*** Opening Entries provided ***

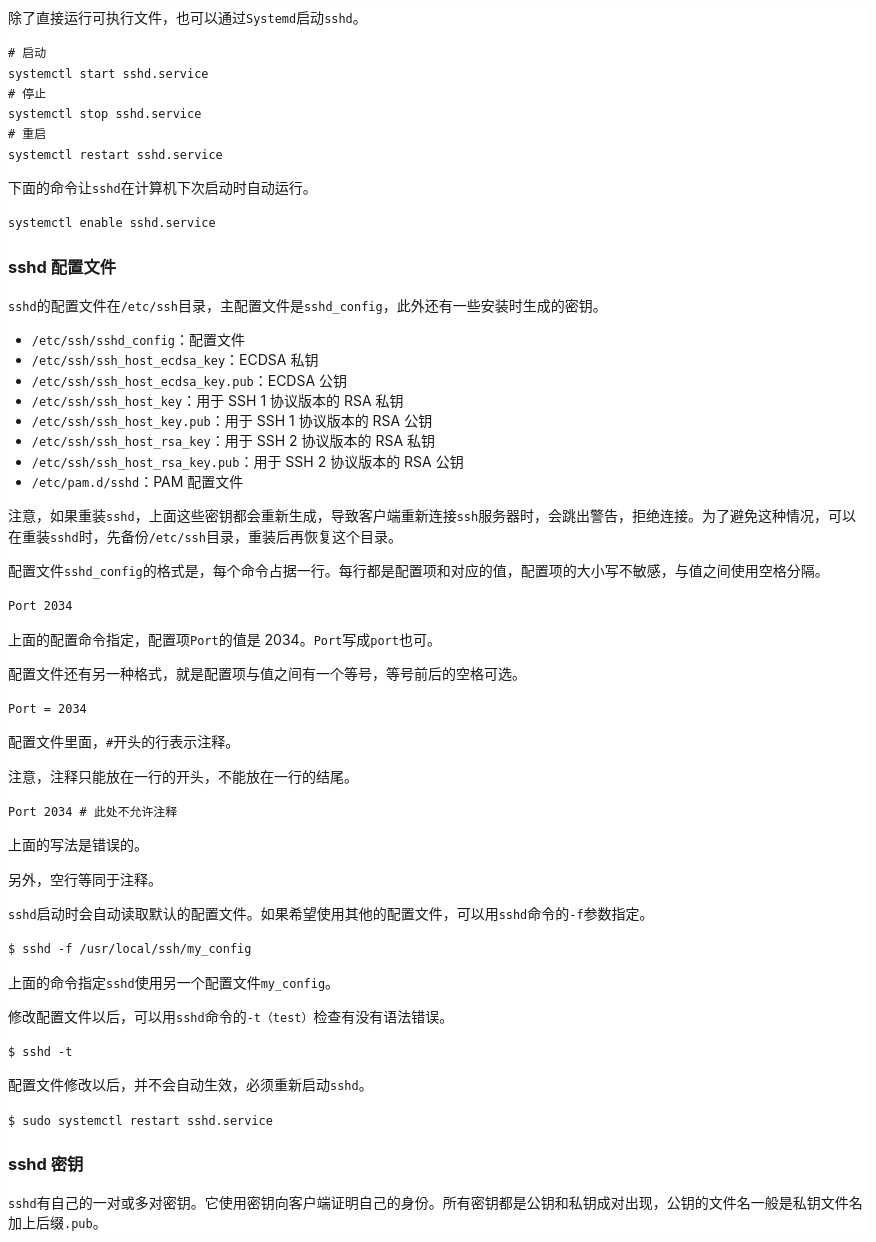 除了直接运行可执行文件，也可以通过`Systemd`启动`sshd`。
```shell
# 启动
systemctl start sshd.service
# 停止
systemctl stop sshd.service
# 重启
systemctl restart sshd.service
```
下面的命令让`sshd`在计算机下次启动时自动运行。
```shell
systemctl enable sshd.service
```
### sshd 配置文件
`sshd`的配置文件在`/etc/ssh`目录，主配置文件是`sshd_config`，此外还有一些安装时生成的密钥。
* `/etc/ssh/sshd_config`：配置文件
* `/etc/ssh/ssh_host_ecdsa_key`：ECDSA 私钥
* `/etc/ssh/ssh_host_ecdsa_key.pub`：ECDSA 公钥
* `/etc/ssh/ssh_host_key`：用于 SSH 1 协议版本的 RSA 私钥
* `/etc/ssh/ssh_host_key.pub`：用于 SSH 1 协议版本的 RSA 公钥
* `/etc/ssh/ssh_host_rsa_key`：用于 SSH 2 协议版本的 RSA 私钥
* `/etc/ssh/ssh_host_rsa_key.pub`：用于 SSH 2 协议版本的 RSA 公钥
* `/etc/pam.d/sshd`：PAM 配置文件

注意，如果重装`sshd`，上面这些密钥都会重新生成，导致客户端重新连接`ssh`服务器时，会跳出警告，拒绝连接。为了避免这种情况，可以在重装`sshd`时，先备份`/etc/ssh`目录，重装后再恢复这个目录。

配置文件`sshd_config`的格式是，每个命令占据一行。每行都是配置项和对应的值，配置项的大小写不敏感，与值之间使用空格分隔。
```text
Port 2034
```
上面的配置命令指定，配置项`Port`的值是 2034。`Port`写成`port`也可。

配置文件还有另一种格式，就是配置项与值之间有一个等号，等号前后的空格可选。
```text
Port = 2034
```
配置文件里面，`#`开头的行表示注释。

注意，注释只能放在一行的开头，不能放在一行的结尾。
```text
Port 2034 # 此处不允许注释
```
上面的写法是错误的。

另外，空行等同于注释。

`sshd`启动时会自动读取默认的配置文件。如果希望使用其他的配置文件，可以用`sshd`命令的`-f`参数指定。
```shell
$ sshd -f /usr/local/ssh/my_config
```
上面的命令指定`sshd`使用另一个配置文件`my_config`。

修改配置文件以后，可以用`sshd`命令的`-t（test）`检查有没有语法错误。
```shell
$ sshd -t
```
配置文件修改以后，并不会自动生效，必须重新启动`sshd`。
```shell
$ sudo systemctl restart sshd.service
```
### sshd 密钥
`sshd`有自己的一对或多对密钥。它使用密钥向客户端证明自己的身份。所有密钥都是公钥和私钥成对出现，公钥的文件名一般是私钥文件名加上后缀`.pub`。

*** Closing Entries provided ***
*** Opening Entries provided ***

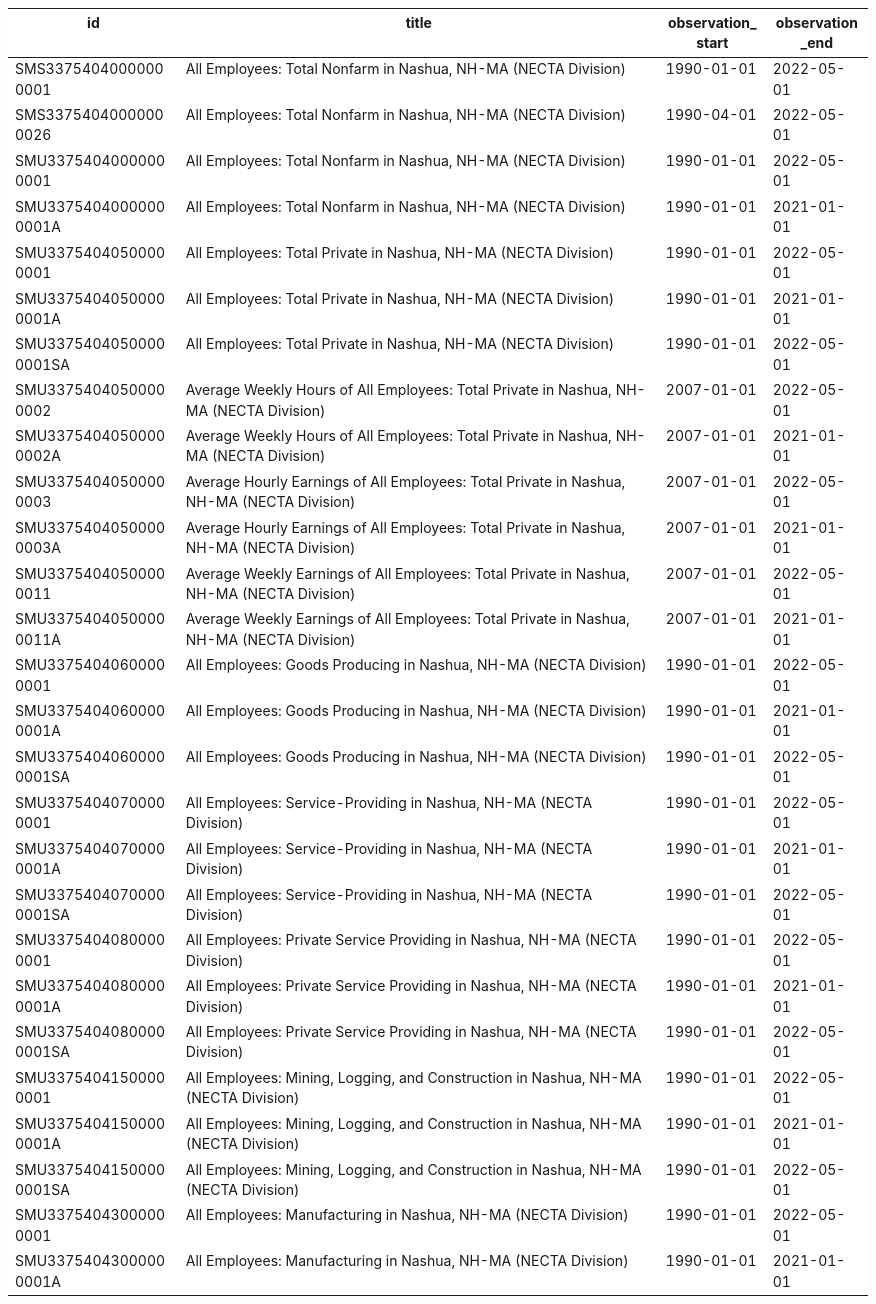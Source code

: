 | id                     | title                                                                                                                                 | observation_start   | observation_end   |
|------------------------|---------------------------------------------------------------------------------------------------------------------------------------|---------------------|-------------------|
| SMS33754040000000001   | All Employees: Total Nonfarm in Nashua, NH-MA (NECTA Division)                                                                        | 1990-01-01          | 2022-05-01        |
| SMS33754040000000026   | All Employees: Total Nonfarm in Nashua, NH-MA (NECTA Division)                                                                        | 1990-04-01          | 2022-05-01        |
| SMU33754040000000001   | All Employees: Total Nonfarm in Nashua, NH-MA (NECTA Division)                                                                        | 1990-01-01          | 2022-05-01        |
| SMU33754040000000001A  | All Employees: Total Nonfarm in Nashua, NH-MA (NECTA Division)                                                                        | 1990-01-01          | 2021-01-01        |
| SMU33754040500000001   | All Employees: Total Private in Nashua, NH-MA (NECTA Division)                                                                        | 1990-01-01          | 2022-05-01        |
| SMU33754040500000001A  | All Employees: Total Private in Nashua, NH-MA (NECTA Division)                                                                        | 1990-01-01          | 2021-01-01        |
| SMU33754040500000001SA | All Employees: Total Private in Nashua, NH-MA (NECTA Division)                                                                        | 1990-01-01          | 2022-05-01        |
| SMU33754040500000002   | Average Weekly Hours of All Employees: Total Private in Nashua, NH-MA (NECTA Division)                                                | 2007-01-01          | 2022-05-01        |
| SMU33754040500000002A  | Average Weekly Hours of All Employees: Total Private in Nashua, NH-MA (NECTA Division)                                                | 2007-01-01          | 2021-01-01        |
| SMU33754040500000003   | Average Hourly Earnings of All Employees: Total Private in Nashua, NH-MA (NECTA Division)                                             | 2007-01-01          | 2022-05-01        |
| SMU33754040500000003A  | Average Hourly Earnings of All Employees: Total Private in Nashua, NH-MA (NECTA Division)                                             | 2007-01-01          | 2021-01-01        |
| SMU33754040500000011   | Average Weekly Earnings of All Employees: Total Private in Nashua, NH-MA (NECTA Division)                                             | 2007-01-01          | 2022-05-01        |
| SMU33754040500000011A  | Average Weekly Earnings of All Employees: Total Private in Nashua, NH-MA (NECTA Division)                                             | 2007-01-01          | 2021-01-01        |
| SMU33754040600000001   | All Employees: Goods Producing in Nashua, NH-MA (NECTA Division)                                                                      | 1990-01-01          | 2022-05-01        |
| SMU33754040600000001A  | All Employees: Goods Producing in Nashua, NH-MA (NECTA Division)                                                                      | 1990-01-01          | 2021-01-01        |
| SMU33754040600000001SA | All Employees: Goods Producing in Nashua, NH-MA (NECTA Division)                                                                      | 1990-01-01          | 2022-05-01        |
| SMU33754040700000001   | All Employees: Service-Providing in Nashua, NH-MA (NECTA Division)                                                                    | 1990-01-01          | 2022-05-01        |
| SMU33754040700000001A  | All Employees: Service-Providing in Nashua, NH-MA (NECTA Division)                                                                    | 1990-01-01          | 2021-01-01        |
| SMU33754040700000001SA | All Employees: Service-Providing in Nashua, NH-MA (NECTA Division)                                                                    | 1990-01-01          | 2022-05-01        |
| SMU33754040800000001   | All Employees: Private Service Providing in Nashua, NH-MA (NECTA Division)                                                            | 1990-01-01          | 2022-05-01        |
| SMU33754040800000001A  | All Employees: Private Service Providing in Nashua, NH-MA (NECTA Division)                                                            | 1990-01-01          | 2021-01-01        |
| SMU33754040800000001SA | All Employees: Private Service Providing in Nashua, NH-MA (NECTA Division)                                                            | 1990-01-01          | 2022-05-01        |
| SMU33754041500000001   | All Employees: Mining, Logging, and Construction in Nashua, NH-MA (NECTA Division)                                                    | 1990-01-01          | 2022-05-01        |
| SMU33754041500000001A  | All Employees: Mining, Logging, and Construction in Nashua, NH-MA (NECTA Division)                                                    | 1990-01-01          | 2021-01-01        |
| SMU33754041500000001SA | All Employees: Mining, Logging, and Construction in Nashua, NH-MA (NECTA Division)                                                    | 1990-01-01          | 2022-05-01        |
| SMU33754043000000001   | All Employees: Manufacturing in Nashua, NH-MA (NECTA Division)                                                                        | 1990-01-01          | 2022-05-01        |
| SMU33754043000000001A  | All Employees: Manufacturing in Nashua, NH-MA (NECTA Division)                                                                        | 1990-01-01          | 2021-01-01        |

*** Closing Entries provided ***
*** Opening Entries provided ***

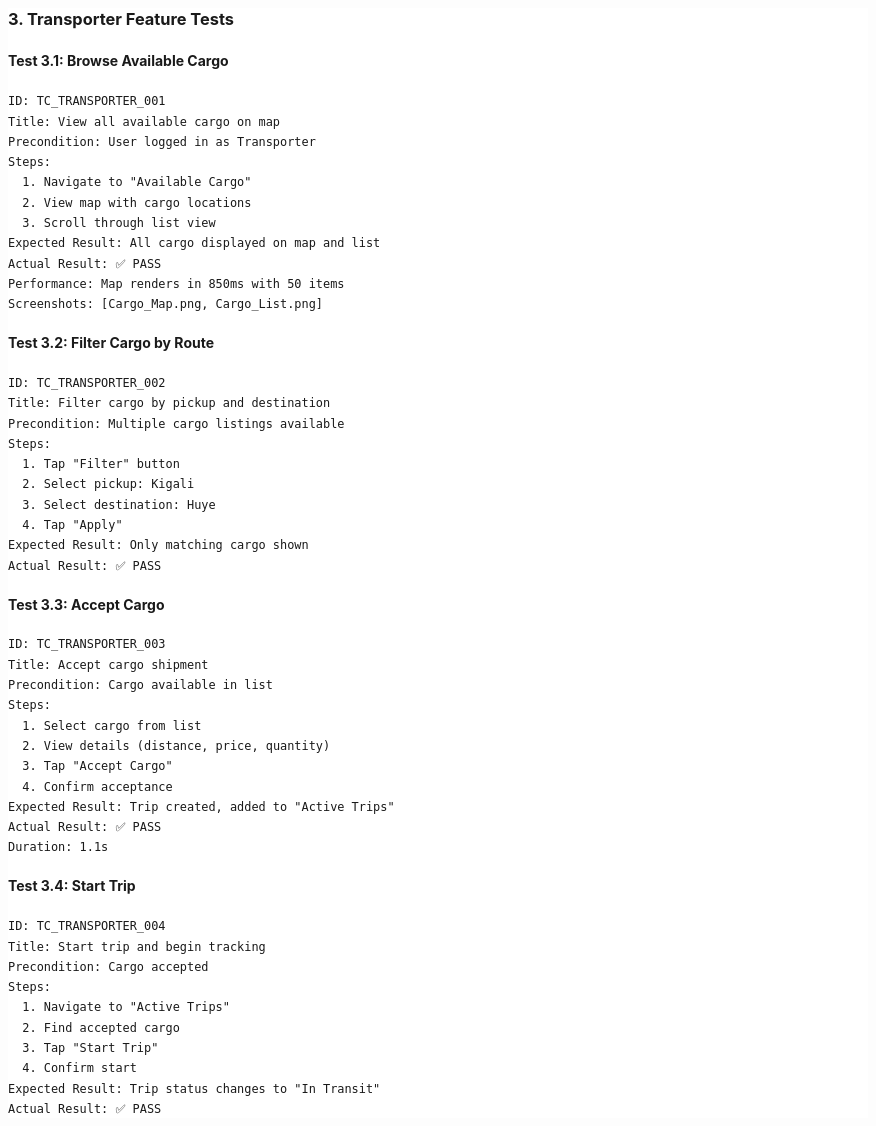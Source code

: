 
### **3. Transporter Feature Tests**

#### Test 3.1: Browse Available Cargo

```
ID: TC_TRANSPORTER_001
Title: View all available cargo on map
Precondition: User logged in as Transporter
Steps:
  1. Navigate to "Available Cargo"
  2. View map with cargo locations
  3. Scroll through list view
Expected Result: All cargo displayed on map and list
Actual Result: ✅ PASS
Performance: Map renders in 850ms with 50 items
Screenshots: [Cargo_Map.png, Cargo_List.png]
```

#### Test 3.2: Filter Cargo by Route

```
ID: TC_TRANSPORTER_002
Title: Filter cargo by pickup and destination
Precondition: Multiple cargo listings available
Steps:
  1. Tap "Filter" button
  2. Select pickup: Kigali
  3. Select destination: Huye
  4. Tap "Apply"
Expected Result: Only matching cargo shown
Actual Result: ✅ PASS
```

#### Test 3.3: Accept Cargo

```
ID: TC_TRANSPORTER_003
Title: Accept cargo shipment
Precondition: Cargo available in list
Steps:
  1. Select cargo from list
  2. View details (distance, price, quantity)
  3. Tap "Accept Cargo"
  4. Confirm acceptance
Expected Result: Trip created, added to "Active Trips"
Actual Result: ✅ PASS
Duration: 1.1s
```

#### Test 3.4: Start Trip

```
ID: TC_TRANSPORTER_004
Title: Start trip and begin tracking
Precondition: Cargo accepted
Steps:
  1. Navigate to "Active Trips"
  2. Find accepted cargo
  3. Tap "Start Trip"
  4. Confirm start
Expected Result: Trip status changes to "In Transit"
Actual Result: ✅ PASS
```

*** Closing Entries provided ***

### Task item
Search the records for the string "destination", and copy every line that holds it.

### Solution
Title: Filter cargo by pickup and destination
  3. Select destination: Huye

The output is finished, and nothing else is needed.